Work order - In your copy, include no images, and write out every entry below exactly as it stands.

★ ★ ★ ★ ★

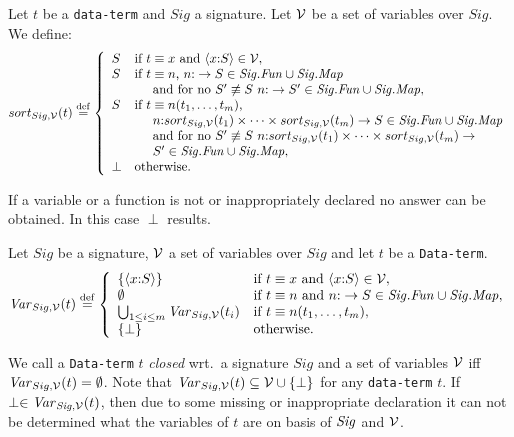 \documentclass[twoside,fleqn,a4paper,dvips]{article}
\newcommand{\Sig}{\nm{Sig}}
\newcommand{\Fun}{\nm{Fun}}
\newcommand{\wor}{\stackrel{\mathrm{def}}{=}}
\newcommand{\NV}{{\cal V}}
\begin{document}
\begin{defn}
Let $t$ be a {\tt data-term} and $Sig$ a signature. Let $\NV$ be a set
of variables over $Sig$. We define:
\[sort_{Sig,\NV}(t)\wor\left\{
\begin{array}{ll}
S&\mbox{if~}t\equiv x\mbox{ and }\langle x\ap S\rangle \in \NV,\\
S&\mbox{if $t\equiv n$, $n\ap \rightarrow S\in
\Sig.\Fun\cup\Sig.\Map$}\\
&\hspace*{0.5cm}\mbox{and for no $S'\not\equiv S$}~n\ap \rightarrow
S'\in\Sig.\Fun\cup\Sig.\Map,\\
S&\mbox{if $t\equiv n(t_1,\ldots,t_m)$,}\\
&\mbox{$\hspace{0.5cm}n\ap sort_{Sig,\NV}(t_1)\times \cdots
\times sort_{Sig,\NV}(t_m)\rightarrow S \in \Sig.\Fun\cup\Sig.\Map$}\\
&\hspace{0.5cm}\mbox{and for
no}~S'\not\equiv S~n\ap sort_{Sig,\NV}(t_1)\times \cdots
\times sort_{Sig,\NV}(t_m)\rightarrow\\
&\hspace*{0.5cm}S' \in \Sig.\Fun\cup\Sig.\Map,\\
\perp&\mbox{otherwise}.
\end{array}\right.\]
\end{defn}
If a variable or a function is not or inappropriately declared 
no answer can be obtained. In this case $\perp$ results.
\begin{defn}
Let $Sig$ be a signature, $\NV$ a set of
variables over $Sig$ and let $t$ be a {\tt Data-term}.
\[\Var_{Sig,\NV}(t)\wor
\left\{
\begin{array}{ll}
\{\langle x\ap S\rangle\}&\mbox{if }t\equiv x\mbox{ and }\langle
x\ap S\rangle\in \NV,\\
\emptyset&\mbox{if~}t\equiv n\mbox{ and }n\ap \rightarrow S\in
\Sig.\Fun\cup\Sig.\Map,\\
\bigcup_{1\leq i\leq m} \Var_{Sig,\NV}(t_i)&\mbox{if~}t\equiv 
n(t_1,\ldots,t_m),\\
\{\perp\}&\mbox{otherwise}.
\end{array}\right.\]
\end{defn}
We call a {\tt Data-term} $t$ {\em closed} wrt.\ a signature
$Sig$ and a set of variables $\NV$ iff $\Var_{Sig,\NV}(t)=
\emptyset$. Note that $\Var_{Sig,\NV}(t)\subseteq\NV\cup\{\perp\}$
for any {\tt data-term} $t$. If $\perp\in \Var_{\Sig,\NV}(t)$, then
due  to some missing or inappropriate declaration 
it can not be determined what the variables of $t$ are on basis of
$\Sig$ and $\NV$.
\end{document}
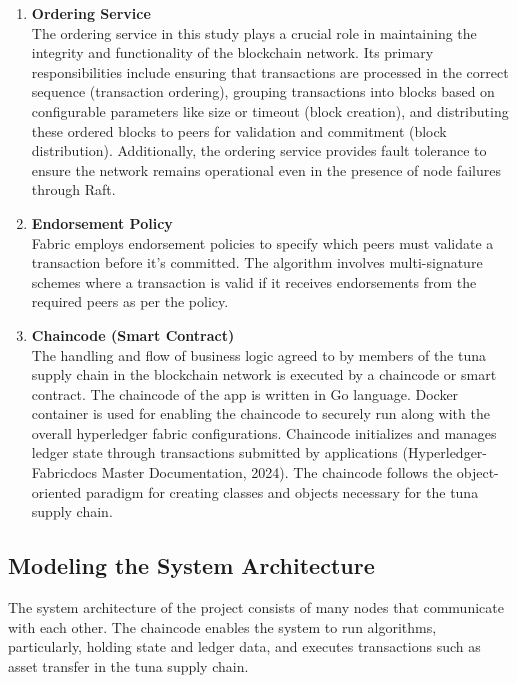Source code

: \begin{enumerate}
		\item \textbf{Ordering Service} \\ The ordering service in this study plays a crucial role in maintaining the integrity and functionality of the blockchain network. Its primary responsibilities include ensuring that transactions are processed in the correct sequence (transaction ordering), grouping transactions into blocks based on configurable parameters like size or timeout (block creation), and distributing these ordered blocks to peers for validation and commitment (block distribution). Additionally, the ordering service provides fault tolerance to ensure the network remains operational even in the presence of node failures through Raft.
		
		\item \textbf{Endorsement Policy} \\Fabric employs endorsement policies to specify which peers must validate a transaction before it's committed. The algorithm involves multi-signature schemes where a transaction is valid if it receives endorsements from the required peers as per the policy.
		
		\item \textbf{Chaincode (Smart Contract)} \\The handling and flow of business logic agreed to by members of the tuna supply chain in the blockchain network is executed by a chaincode or smart contract. The chaincode of the app is written in Go language. Docker container is used for enabling the chaincode to securely run along with the overall hyperledger fabric configurations. Chaincode initializes and manages ledger state through transactions submitted by applications (Hyperledger-Fabricdocs Master Documentation, 2024). The chaincode follows the object-oriented paradigm for creating classes and objects necessary for the tuna supply chain.
		
		
	\end{enumerate}

\subsection{Modeling the System Architecture}
The system architecture of the project consists of many nodes that communicate with each other. The chaincode enables the system to run algorithms, particularly, holding state and ledger data, and executes transactions such as asset transfer in the tuna supply chain.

★ ★ ★ ★ ★

Answer box -
 \documentclass[twoside,fleqn,a4paper,dvips]{article}
\newcommand{\Sig}{\nm{Sig}}
\newcommand{\Fun}{\nm{Fun}}
\newcommand{\wor}{\stackrel{\mathrm{def}}{=}}
\newcommand{\NV}{{\cal V}}
\begin{document}
\begin{defn}
Let $t$ be a {\tt data-term} and $Sig$ a signature. Let $\NV$ be a set
of variables over $Sig$. We define:
\[sort_{Sig,\NV}(t)\wor\left\{
\begin{array}{ll}
S&\mbox{if~}t\equiv x\mbox{ and }\langle x\ap S\rangle \in \NV,\\
S&\mbox{if $t\equiv n$, $n\ap \rightarrow S\in
\Sig.\Fun\cup\Sig.\Map$}\\
&\hspace*{0.5cm}\mbox{and for no $S'\not\equiv S$}~n\ap \rightarrow
S'\in\Sig.\Fun\cup\Sig.\Map,\\
S&\mbox{if $t\equiv n(t_1,\ldots,t_m)$,}\\
&\mbox{$\hspace{0.5cm}n\ap sort_{Sig,\NV}(t_1)\times \cdots
\times sort_{Sig,\NV}(t_m)\rightarrow S \in \Sig.\Fun\cup\Sig.\Map$}\\
&\hspace{0.5cm}\mbox{and for
no}~S'\not\equiv S~n\ap sort_{Sig,\NV}(t_1)\times \cdots
\times sort_{Sig,\NV}(t_m)\rightarrow\\
&\hspace*{0.5cm}S' \in \Sig.\Fun\cup\Sig.\Map,\\
\perp&\mbox{otherwise}.
\end{array}\right.\]
\end{defn}
If a variable or a function is not or inappropriately declared 
no answer can be obtained. In this case $\perp$ results.
\begin{defn}
Let $Sig$ be a signature, $\NV$ a set of
variables over $Sig$ and let $t$ be a {\tt Data-term}.
\[\Var_{Sig,\NV}(t)\wor
\left\{
\begin{array}{ll}
\{\langle x\ap S\rangle\}&\mbox{if }t\equiv x\mbox{ and }\langle
x\ap S\rangle\in \NV,\\
\emptyset&\mbox{if~}t\equiv n\mbox{ and }n\ap \rightarrow S\in
\Sig.\Fun\cup\Sig.\Map,\\
\bigcup_{1\leq i\leq m} \Var_{Sig,\NV}(t_i)&\mbox{if~}t\equiv 
n(t_1,\ldots,t_m),\\
\{\perp\}&\mbox{otherwise}.
\end{array}\right.\]
\end{defn}
We call a {\tt Data-term} $t$ {\em closed} wrt.\ a signature
$Sig$ and a set of variables $\NV$ iff $\Var_{Sig,\NV}(t)=
\emptyset$. Note that $\Var_{Sig,\NV}(t)\subseteq\NV\cup\{\perp\}$
for any {\tt data-term} $t$. If $\perp\in \Var_{\Sig,\NV}(t)$, then
due  to some missing or inappropriate declaration 
it can not be determined what the variables of $t$ are on basis of
$\Sig$ and $\NV$.
\end{document}
Source code

: \begin{enumerate}
		\item \textbf{Ordering Service} \\ The ordering service in this study plays a crucial role in maintaining the integrity and functionality of the blockchain network. Its primary responsibilities include ensuring that transactions are processed in the correct sequence (transaction ordering), grouping transactions into blocks based on configurable parameters like size or timeout (block creation), and distributing these ordered blocks to peers for validation and commitment (block distribution). Additionally, the ordering service provides fault tolerance to ensure the network remains operational even in the presence of node failures through Raft.
		
		\item \textbf{Endorsement Policy} \\Fabric employs endorsement policies to specify which peers must validate a transaction before it's committed. The algorithm involves multi-signature schemes where a transaction is valid if it receives endorsements from the required peers as per the policy.
		
		\item \textbf{Chaincode (Smart Contract)} \\The handling and flow of business logic agreed to by members of the tuna supply chain in the blockchain network is executed by a chaincode or smart contract. The chaincode of the app is written in Go language. Docker container is used for enabling the chaincode to securely run along with the overall hyperledger fabric configurations. Chaincode initializes and manages ledger state through transactions submitted by applications (Hyperledger-Fabricdocs Master Documentation, 2024). The chaincode follows the object-oriented paradigm for creating classes and objects necessary for the tuna supply chain.
		
		
	\end{enumerate}

\subsection{Modeling the System Architecture}
The system architecture of the project consists of many nodes that communicate with each other. The chaincode enables the system to run algorithms, particularly, holding state and ledger data, and executes transactions such as asset transfer in the tuna supply chain.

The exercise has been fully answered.